Dragon Umbrella

A Lost Umbrella in Malasia

“Dragon Umbrella”  8″x 10″ mixed media

I lost my umbrella in Malaysia.

I noticed its absence as soon as I started packing and a small panic set in. It was the morning of our departure and after four days of eating, exploring, and thoroughly enjoying ourselves, it was time to leave Penang.The hotel room at the Apollo Inn was small and it took no more than two minutes to determine that my mind was not playing tricks on me. The umbrella was nowhere to be found.

“When did you have it last?” my husband Jimmy asked helpfully. I worked hard to remember.
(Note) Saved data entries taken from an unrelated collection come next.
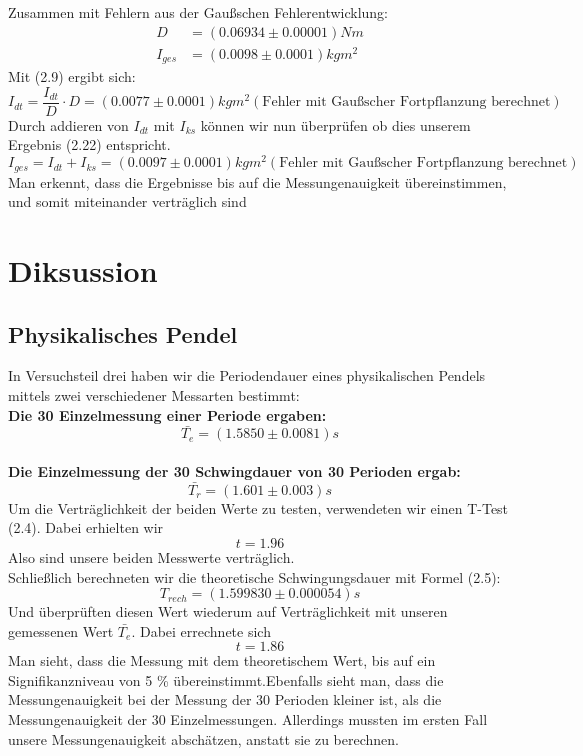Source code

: \documentclass[11pt,a4paper]{article}
\begin{document}
	Zusammen mit Fehlern aus der Gaußschen Fehlerentwicklung:
	\begin{align}
	D&=(0.06934 \pm 0.00001) Nm \\
	I_{ges}&=(0.0098 \pm 0.0001)kgm^2
	\end{align}
	Mit (2.9) ergibt sich:
	\begin{equation}
	I_{dt}=\frac{I_{dt}}{D} \cdot D =(0.0077 \pm 0.0001)kgm^2 (\text{Fehler mit Gaußscher Fortpflanzung berechnet})
	\end{equation}
	\vspace{0.5 ex}Durch addieren von $I_{dt}$ mit $I_{ks}$ können wir nun überprüfen ob dies unserem Ergebnis (2.22)
	entspricht.
	\begin{equation}
	I_{ges}=I_{dt}+I_{ks}=(0.0097 \pm 0.0001)kgm^2 (\text{Fehler mit Gaußscher Fortpflanzung berechnet})
	\end{equation}
	Man erkennt, dass die Ergebnisse bis auf die Messungenauigkeit übereinstimmen, und somit miteinander verträglich sind
\newpage

\section{Diksussion}

	\subsection{Physikalisches Pendel}
	In Versuchsteil drei haben wir die Periodendauer eines physikalischen Pendels mittels
	zwei verschiedener Messarten bestimmt:\\
	{\bf Die 30 Einzelmessung einer Periode ergaben:}$$\bar{T_e}=(1.5850 \pm 0.0081)s$$\\
	{\bf Die Einzelmessung der 30 Schwingdauer von 30 Perioden ergab:} $$\bar{T_r}=(1.601\pm 0.003)s$$
	Um die Verträglichkeit der beiden Werte zu testen, verwendeten wir einen T-Test (2.4). Dabei erhielten wir $$t=1.96$$ Also sind unsere beiden Messwerte verträglich.
	\\ Schließlich berechneten wir die theoretische Schwingungsdauer mit Formel (2.5):
	$$T_{rech}=(1.599830\pm 0.000054)s$$
	Und überprüften diesen Wert wiederum auf Verträglichkeit mit unseren gemessenen Wert $\bar{T_e}$.
	Dabei errechnete sich
	$$t=1.86$$
	Man sieht, dass die Messung mit dem theoretischem Wert, bis auf ein Signifikanzniveau von 5 \% übereinstimmt.Ebenfalls sieht man, dass die Messungenauigkeit bei der Messung der 30 Perioden kleiner ist, als die Messungenauigkeit der 30 Einzelmessungen. Allerdings mussten im ersten Fall unsere Messungenauigkeit abschätzen, anstatt sie zu berechnen.
\end{document}
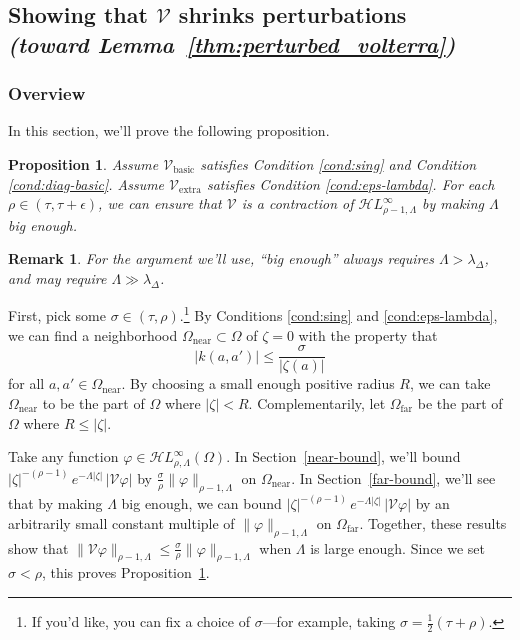 \documentclass{article}
\theoremstyle{plain}
\newtheorem{prop}{Proposition}
\newtheorem{rmk}{Remark}
\newcommand{\singexp}[2]{\mathcal{H}L^\infty_{#1, #2}}
\newcommand{\volterra}{\mathcal{V}}
\newcommand{\hardpart}{\mathcal{V}_\text{basic}}
\newcommand{\softpart}{\mathcal{V}_\text{extra}}
\newcommand{\domain}{\Omega}
\newcommand{\near}{\Omega_\text{near}}
\newcommand{\far}{\Omega_\text{far}}
\begin{document}
\subsection{Showing that $\volterra$ shrinks perturbations \\ \textit{(toward Lemma~\ref{thm:perturbed_volterra})}}\label{sec:V is a contraction}
\subsubsection{Overview}
In this section, we'll prove the following proposition. %

\begin{prop}\label{prop:get-contraction}
Assume $\hardpart$ satisfies {\em Condition \eqref{cond:sing}} and {\em Condition \eqref{cond:diag-basic}}. Assume $\softpart$ satisfies {\em Condition \eqref{cond:eps-lambda}}. For each $\rho \in (\tau, \tau + \epsilon)$, we can ensure that $\volterra$ is a contraction of $\singexp{\rho-1}{\Lambda}$ by making $\Lambda$ big enough.
\end{prop}
\begin{rmk}
For the argument we'll use, ``big enough'' always requires $\Lambda > \lambda_\Delta$, and may require $\Lambda \gg \lambda_\Delta$.
\end{rmk}
First, pick some $\sigma \in (\tau, \rho)$.\footnote{If you'd like, you can fix a choice of $\sigma$---for example, taking $\sigma = \frac{1}{2}(\tau + \rho)$.} By Conditions \eqref{cond:sing} and \eqref{cond:eps-lambda}, we can find a neighborhood $\near \subset \domain$ of $\zeta = 0$ with the property that
\begin{equation}\label{near-limit}
|k(a, a')| \le \frac{\sigma}{|\zeta(a)|}
\end{equation}
for all $a, a' \in \near$. By choosing a small enough positive radius $R$, we can take $\near$ to be the part of $\domain$ where $|\zeta| < R$. Complementarily, let $\far$ be the part of $\domain$ where $R \le |\zeta|$.


Take any function $\varphi \in \singexp{\rho}{\Lambda}(\domain)$. In Section~\ref{near-bound}, we'll bound $|\zeta|^{-(\rho-1)}\,e^{-\Lambda|\zeta|}\,|\volterra\varphi|$ by $\tfrac{\sigma}{\rho} \|\varphi\|_{\rho-1, \Lambda}$ on $\near$. In Section~\ref{far-bound}, we'll see that by making $\Lambda$ big enough, we can bound $|\zeta|^{-(\rho-1)}\,e^{-\Lambda|\zeta|}\,|\volterra\varphi|$ by an arbitrarily small constant multiple of $\|\varphi\|_{\rho-1, \Lambda}$ on $\far$. Together, these results show that $\|\volterra \varphi\|_{\rho-1, \Lambda} \le \tfrac{\sigma}{\rho} \|\varphi\|_{\rho-1, \Lambda}$ when $\Lambda$ is large enough. Since we set $\sigma < \rho$, this proves Proposition~\ref{prop:get-contraction}.
\end{document}

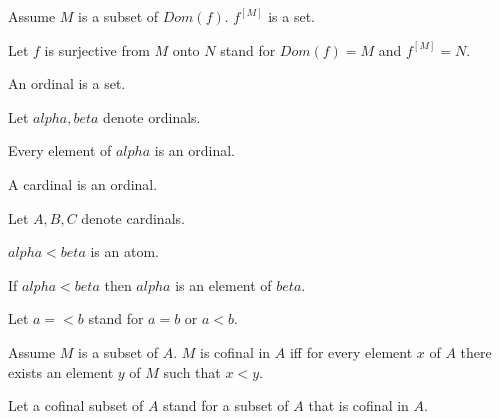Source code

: \documentclass{article}
\begin{document}
\begin{forthel}
    \begin{axiom}
      Assume $M$ is a subset of $Dom(f)$. $f^[M]$ is a set.
    \end{axiom}

    Let $f$ is surjective from $M$ onto $N$ stand for $Dom(f) = M$ and $f^[M] = N$.

    \begin{signature}
      An ordinal is a set.
    \end{signature}

    Let $alpha, beta$ denote ordinals.

    \begin{axiom}
      Every element of $alpha$ is an ordinal.
    \end{axiom}

    \begin{signature}
      A cardinal is an ordinal.
    \end{signature}

    Let $A,B,C$ denote cardinals.

    \begin{signature}
      $alpha < beta$ is an atom.
    \end{signature}

    \begin{axiom}
      If $alpha < beta$ then $alpha$ is an element of $beta$.
    \end{axiom}

    Let $a =< b$ stand for $a = b$ or $a < b$.

    \begin{definition}
      Assume $M$ is a subset of $A$. $M$ is cofinal in $A$ iff for every element $x$ of $A$ there exists an element $y$ of $M$ such that $x < y$.
    \end{definition}

    Let a cofinal subset of $A$ stand for a subset of $A$ that is cofinal in $A$.

\end{forthel}
\end{document}
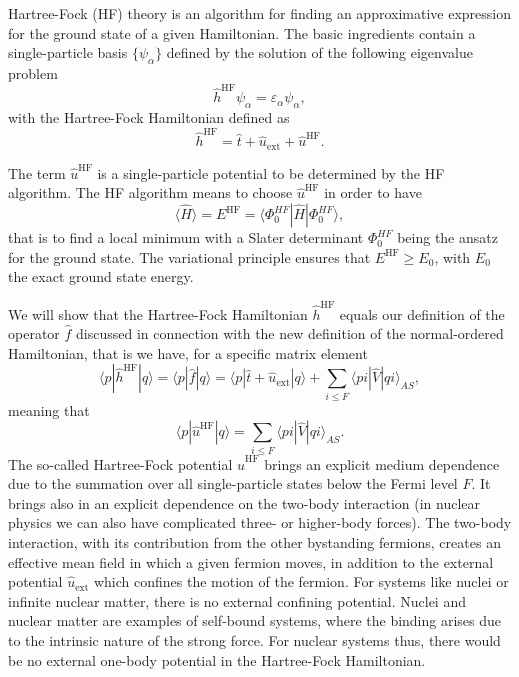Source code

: Hartree-Fock (HF) theory is an algorithm for finding an approximative
expression for the ground state of a given Hamiltonian. The basic
ingredients contain  a single-particle basis $\{\psi_{\alpha}\}$ defined by the solution of the following eigenvalue problem
\[ 
\hat{h}^{\mathrm{HF}}\psi_{\alpha} = \varepsilon_{\alpha}\psi_{\alpha},
\]
with the Hartree-Fock Hamiltonian defined as
\[
\hat{h}^{\mathrm{HF}}=\hat{t}+\hat{u}_{\mathrm{ext}}+\hat{u}^{\mathrm{HF}}.
\]

The term $\hat{u}^{\mathrm{HF}}$ is a single-particle potential to be
determined by the HF algorithm. The HF algorithm means to choose $\hat{u}^{\mathrm{HF}}$ in order to
have
\[ \langle \hat{H} \rangle = E^{\mathrm{HF}}= \langle \Phi_0^{HF} | \hat{H}|\Phi_0^{HF} \rangle,
\]
that is to find a local minimum with a Slater determinant $\Phi_0^{HF}$
being the ansatz for the ground state.  The variational principle
ensures that $E^{\mathrm{HF}} \ge E_0$, with $E_0$ the exact ground
state energy.

We will show that the Hartree-Fock Hamiltonian $\hat{h}^{\mathrm{HF}}$
equals our definition of the operator $\hat{f}$ discussed in
connection with the new definition of the normal-ordered Hamiltonian, that is we have, for a specific matrix element
\[
\langle p |\hat{h}^{\mathrm{HF}}| q \rangle =\langle p |\hat{f}| q \rangle=\langle p|\hat{t}+\hat{u}_{\mathrm{ext}}|q \rangle +\sum_{i\le F} \langle pi | \hat{V} | qi\rangle_{AS},
\]
meaning that
\[
\langle p|\hat{u}^{\mathrm{HF}}|q\rangle = \sum_{i\le F} \langle pi | \hat{V} | qi\rangle_{AS}.
\]
The so-called Hartree-Fock potential $\hat{u}^{\mathrm{HF}}$ brings an
explicit medium dependence due to the summation over all
single-particle states below the Fermi level $F$. It brings also in an
explicit dependence on the two-body interaction (in nuclear physics we
can also have complicated three- or higher-body forces). The two-body
interaction, with its contribution from the other bystanding fermions,
creates an effective mean field in which a given fermion moves, in
addition to the external potential $\hat{u}_{\mathrm{ext}}$ which
confines the motion of the fermion. For systems like nuclei or infinite nuclear matter, there is
no external confining potential. Nuclei and nuclear matter are examples of self-bound
systems, where the binding arises due to the intrinsic nature of the
strong force. For nuclear systems thus, there would be no external
one-body potential in the Hartree-Fock Hamiltonian.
The previous day was already a blur of experiences.

He continued with the usual sleuthing as I looked under the bed for the fourth time. “Where did we go yesterday? I bet it’s at that coffee shop where we had the lattes.”

I didn’t think so and my heart sank.

Who cares about a stupid umbrella anyway? I was in Asia after all, the land of umbrellas. But this particular one was not so easily replaced. It was a child’s umbrella, petite sized and portable, but it provided ample enough shade for me. It fit perfectly in my backpack, just its little curved head peeking out from between the zippers. Best of all, it was decorated with little cartoon dragons, flying happily to and fro in a field of bright red, wings outstretched. From the outside their bodies looked bright blue and the wings white but from my vantage point underneath, they were solid black. I thought of them as my ninja guardians. It was like a magic trick.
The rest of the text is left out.